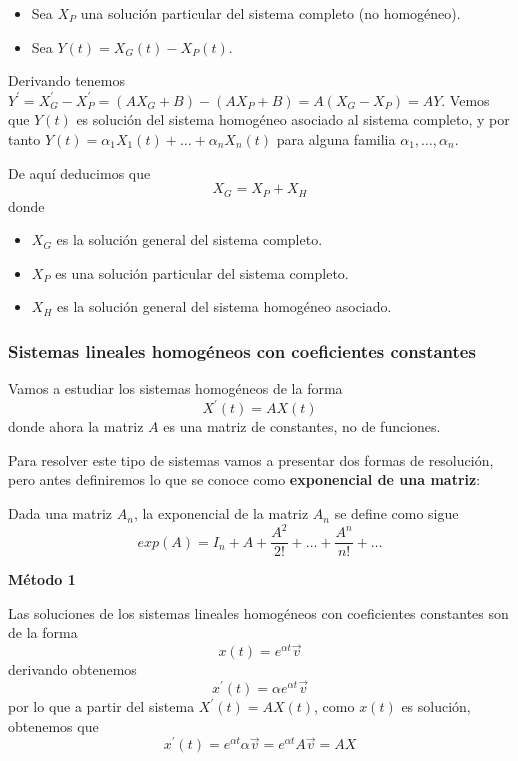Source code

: \documentclass{mathnotes}
\begin{document}
\begin{itemize}
\item Sea $X_P$ una solución particular del sistema completo (no homogéneo). 

\item Sea $Y(t) = X_G(t)-X_P(t)$.
\end{itemize}
\noindent Derivando tenemos $Y^\prime = X_G^\prime -X_P^\prime = (AX_G+B)-(AX_P+B) = A(X_G-X_P) = AY$.
Vemos que $Y(t)$ es solución del sistema homogéneo asociado al sistema completo, y por tanto $Y(t) = \alpha_1X_1(t)+\hdots+\alpha_nX_n(t)$ para alguna familia $\alpha_1,\hdots,\alpha_n$.

De aquí deducimos que $$X_G = X_P+X_H$$
donde 
\begin{itemize}
\item $X_G$ es la solución general del sistema completo.

\item $X_P$ es una solución particular del sistema completo.

\item $X_H$ es la solución general del sistema homogéneo asociado.
\end{itemize}

\subsubsection{Sistemas lineales homogéneos con coeficientes constantes}
Vamos a estudiar los sistemas homogéneos de la forma $$X^\prime(t) = AX(t)$$
donde ahora la matriz $A$ es una matriz de constantes, no de funciones.

Para resolver este tipo de sistemas vamos a presentar dos formas de resolución, pero antes definiremos lo que se conoce como \textbf{exponencial de una matriz}:

\begin{definition}

Dada una matriz $A_n$, la exponencial de la matriz $A_n$ se define como sigue
$$exp(A) = I_n + A + \frac{A^2}{2!} + \hdots + \frac{A^n}{n!} + \hdots$$

\end{definition}

\vspace{5mm}
\noindent\textbf{Método 1}

Las soluciones de los sistemas lineales homogéneos con coeficientes constantes son de la forma $$x(t) = e^{\alpha t}\vec{v}$$
derivando obtenemos $$x^\prime(t) = \alpha e^{\alpha t}\vec{v}$$ por lo que a partir del sistema $X^\prime(t) = AX(t)$, como $x(t)$ es solución, obtenemos que $$x^\prime(t) = e^{\alpha t}\alpha\vec{v} = e^{\alpha t}A\vec{v} = AX$$
\end{document}
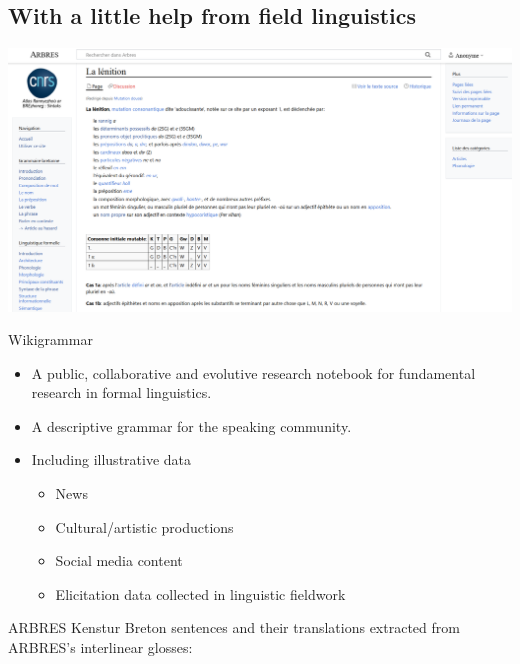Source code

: \documentclass[
	xcolor={svgnames},
	aspectratio=169,
	french,
]{beamer}
\begin{document}
\subsection{With a little help from field linguistics}

\begin{frame}[plain]
	\includegraphics[width=1.1\textwidth]{pics/arbres.png}
\end{frame}

\begin{frame}{Wikigrammar}
	 \parencite{jouitteau2009ARBRESWikigrammaireDialectes}
	\begin{itemize}
		\item A public, collaborative and evolutive \alert{research notebook} for fundamental research in formal linguistics.
		\item A descriptive \alert{grammar for the speaking community}.
		\item Including \alert{illustrative data}
			\begin{itemize}
				\item News
				\item Cultural/artistic productions
				\item Social media content
				\item \alert{Elicitation} data collected in linguistic \alert{fieldwork}
			\end{itemize}
	\end{itemize}
\end{frame}

\begin{frame}{ARBRES Kenstur}
	\onslide<+->
	Breton sentences and their translations extracted from ARBRES's interlinear glosses:

	\begin{covexample}
	\end{covexample}
\end{frame}
\end{document}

• Directions
Would you please write out the entries in full, exactly as they read, but without pictures?

• Response area
Source code

: \documentclass{mathnotes}
\begin{document}
\begin{itemize}
\item Sea $X_P$ una solución particular del sistema completo (no homogéneo). 

\item Sea $Y(t) = X_G(t)-X_P(t)$.
\end{itemize}
\noindent Derivando tenemos $Y^\prime = X_G^\prime -X_P^\prime = (AX_G+B)-(AX_P+B) = A(X_G-X_P) = AY$.
Vemos que $Y(t)$ es solución del sistema homogéneo asociado al sistema completo, y por tanto $Y(t) = \alpha_1X_1(t)+\hdots+\alpha_nX_n(t)$ para alguna familia $\alpha_1,\hdots,\alpha_n$.

De aquí deducimos que $$X_G = X_P+X_H$$
donde 
\begin{itemize}
\item $X_G$ es la solución general del sistema completo.

\item $X_P$ es una solución particular del sistema completo.

\item $X_H$ es la solución general del sistema homogéneo asociado.
\end{itemize}

\subsubsection{Sistemas lineales homogéneos con coeficientes constantes}
Vamos a estudiar los sistemas homogéneos de la forma $$X^\prime(t) = AX(t)$$
donde ahora la matriz $A$ es una matriz de constantes, no de funciones.

Para resolver este tipo de sistemas vamos a presentar dos formas de resolución, pero antes definiremos lo que se conoce como \textbf{exponencial de una matriz}:

\begin{definition}

Dada una matriz $A_n$, la exponencial de la matriz $A_n$ se define como sigue
$$exp(A) = I_n + A + \frac{A^2}{2!} + \hdots + \frac{A^n}{n!} + \hdots$$

\end{definition}

\vspace{5mm}
\noindent\textbf{Método 1}

Las soluciones de los sistemas lineales homogéneos con coeficientes constantes son de la forma $$x(t) = e^{\alpha t}\vec{v}$$
derivando obtenemos $$x^\prime(t) = \alpha e^{\alpha t}\vec{v}$$ por lo que a partir del sistema $X^\prime(t) = AX(t)$, como $x(t)$ es solución, obtenemos que $$x^\prime(t) = e^{\alpha t}\alpha\vec{v} = e^{\alpha t}A\vec{v} = AX$$
\end{document}
Source code

: \documentclass[
	xcolor={svgnames},
	aspectratio=169,
	french,
]{beamer}
\begin{document}
\subsection{With a little help from field linguistics}

\begin{frame}[plain]
	\includegraphics[width=1.1\textwidth]{pics/arbres.png}
\end{frame}

\begin{frame}{Wikigrammar}
	 \parencite{jouitteau2009ARBRESWikigrammaireDialectes}
	\begin{itemize}
		\item A public, collaborative and evolutive \alert{research notebook} for fundamental research in formal linguistics.
		\item A descriptive \alert{grammar for the speaking community}.
		\item Including \alert{illustrative data}
			\begin{itemize}
				\item News
				\item Cultural/artistic productions
				\item Social media content
				\item \alert{Elicitation} data collected in linguistic \alert{fieldwork}
			\end{itemize}
	\end{itemize}
\end{frame}

\begin{frame}{ARBRES Kenstur}
	\onslide<+->
	Breton sentences and their translations extracted from ARBRES's interlinear glosses:

	\begin{covexample}
	\end{covexample}
\end{frame}
\end{document}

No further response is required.